Some in the medical community believe that people with LADA can be treated initially with drugs for Type 2 diabetes (sulfonylureas). The fact is that in the 1970s in the United States, children with Type 1 diabetes were sometimes initially treated with sulfonylureas for up to 1 year, to keep the child off of insulin injections for as long as possible. That practice was abandoned, as it should be for people with adult-onset Type 1 diabetes.
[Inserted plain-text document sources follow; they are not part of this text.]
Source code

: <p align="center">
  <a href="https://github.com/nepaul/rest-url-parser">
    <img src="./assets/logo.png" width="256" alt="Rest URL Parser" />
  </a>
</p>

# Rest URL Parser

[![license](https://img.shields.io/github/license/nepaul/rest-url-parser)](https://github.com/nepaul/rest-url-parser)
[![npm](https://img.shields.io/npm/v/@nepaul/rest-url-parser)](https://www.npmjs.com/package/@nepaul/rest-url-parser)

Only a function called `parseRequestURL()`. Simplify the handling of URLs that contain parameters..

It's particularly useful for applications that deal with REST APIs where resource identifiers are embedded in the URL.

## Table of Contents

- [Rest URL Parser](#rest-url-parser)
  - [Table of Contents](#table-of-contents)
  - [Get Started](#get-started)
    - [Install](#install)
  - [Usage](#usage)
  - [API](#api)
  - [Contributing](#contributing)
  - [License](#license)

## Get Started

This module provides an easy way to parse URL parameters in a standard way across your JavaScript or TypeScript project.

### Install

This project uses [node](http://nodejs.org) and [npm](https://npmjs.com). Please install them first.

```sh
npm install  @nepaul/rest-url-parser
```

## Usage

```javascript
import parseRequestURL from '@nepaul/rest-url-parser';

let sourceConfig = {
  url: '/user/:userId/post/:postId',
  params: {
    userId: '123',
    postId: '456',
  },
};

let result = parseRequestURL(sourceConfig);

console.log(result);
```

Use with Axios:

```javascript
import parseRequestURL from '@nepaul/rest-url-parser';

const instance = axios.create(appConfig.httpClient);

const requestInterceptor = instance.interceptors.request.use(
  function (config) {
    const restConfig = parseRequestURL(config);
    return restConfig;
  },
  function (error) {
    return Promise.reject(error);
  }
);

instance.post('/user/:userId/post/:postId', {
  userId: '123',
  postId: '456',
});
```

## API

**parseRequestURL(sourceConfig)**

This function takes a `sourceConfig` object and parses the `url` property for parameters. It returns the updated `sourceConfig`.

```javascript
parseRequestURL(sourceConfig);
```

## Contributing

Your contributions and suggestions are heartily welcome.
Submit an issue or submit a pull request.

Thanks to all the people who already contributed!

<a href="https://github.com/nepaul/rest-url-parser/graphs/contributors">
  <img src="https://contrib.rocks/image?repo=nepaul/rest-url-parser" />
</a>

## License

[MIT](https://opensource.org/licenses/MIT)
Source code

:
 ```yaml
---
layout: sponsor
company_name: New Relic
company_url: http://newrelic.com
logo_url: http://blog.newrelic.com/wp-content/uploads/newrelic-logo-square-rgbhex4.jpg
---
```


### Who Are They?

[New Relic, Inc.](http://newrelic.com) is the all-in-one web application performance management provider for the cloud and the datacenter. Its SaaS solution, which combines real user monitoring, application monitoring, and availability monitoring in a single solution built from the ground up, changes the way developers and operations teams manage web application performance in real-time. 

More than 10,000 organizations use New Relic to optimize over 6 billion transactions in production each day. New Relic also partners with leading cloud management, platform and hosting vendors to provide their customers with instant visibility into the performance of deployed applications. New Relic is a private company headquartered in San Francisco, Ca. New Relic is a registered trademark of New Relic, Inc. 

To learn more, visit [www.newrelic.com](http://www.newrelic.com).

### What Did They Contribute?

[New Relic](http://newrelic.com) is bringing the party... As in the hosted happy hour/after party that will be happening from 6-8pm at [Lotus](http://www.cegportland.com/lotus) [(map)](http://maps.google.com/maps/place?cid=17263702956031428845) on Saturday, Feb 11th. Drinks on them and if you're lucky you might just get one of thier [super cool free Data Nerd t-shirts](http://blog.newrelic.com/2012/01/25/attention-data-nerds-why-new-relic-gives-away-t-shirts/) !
I also believe that there is irrational psychological thinking in effect (as opposed to evidence-based medicine), in which doctors/medical community want to believe that LADA is somehow different from childhood Type 1 diabetes, and they want to treat LADA as if it were Type 2 diabetes. LADA is not Type 2 diabetes, it is a completely different disease, and people with LADA should not be treated as if they have Type 2 diabetes. Type 2 drugs (sulfonylureas) are not likely to be effective, in any case. As stated in the Type 1 Diabetes Sourcebook (ADA/JDRF, 2013) “starting insulin is the mainstay of therapy” for adults who present acutely with Type 1 diabetes as well as those presenting more indolently. Regarding adult-onset Type 1 diabetes, The Type 1 Diabetes Sourcebook also says, “for those with early Type 1 diabetes, expert opinion recommends either low doses of basal insulin to prevent DKA or prandial insulin to prevent postprandial hyperglycemia.”
Dr. Richard Bernstein, author of The Diabetes Solution, believes the honeymoon can be prolonged indefinitely. He says (page 104): "Based upon my experience with the fair number of type 1 diabetics I've treated from the time of diagnosis, I'm convinced that the honeymoon period can be prolonged indefinitely. The trick is to assist the pancreas and keep it as quiescent as possible. With the meticulous use of small doses of injected insulin and with the essential use of a very low carbohydrate diet, the remaining capacity of the pancreas, I believe, can be preserved."
NOTE: Some of the newer drugs for Type 2 diabetes may be beneficial for those with Type 1 diabetes. Metformin is useful for those people with Type 1 diabetes who develop insulin resistance. GLP-1 drugs and SGLT2 Inhibitor drugs may be beneficial. But exogenous insulin is the standard of care for people with Type 1 diabetes.
Effect of Intensive Therapy on Residual β-Cell Function in Patients with Type 1 Diabetes in the Diabetes Control and Complications Trial: A Randomized, Controlled Trial. Ann Intern Med. 1998;128(7):517-523.
Kobayashi et al, 2002. Insulin Intervention to Preserve β Cells in Slowly Progressive Insulin-Dependent (Type 1) Diabetes Mellitus. Annals of the New York Academy of Sciences. Volume 958, IMMUNOLOGY OF DIABETES: AUTOIMMUNE MECHANISMS AND THE PREVENTION AND CURE OF TYPE 1 DIABETES. Pages 117–130.
Maruyama et al, 2003. Multicenter prevention trial of slowly progressive Type 1 diabetes with small does of insulin (the Tokyo Study): preliminary report. Ann NY Acad Scie, 2003 Nov; 1005:362-9.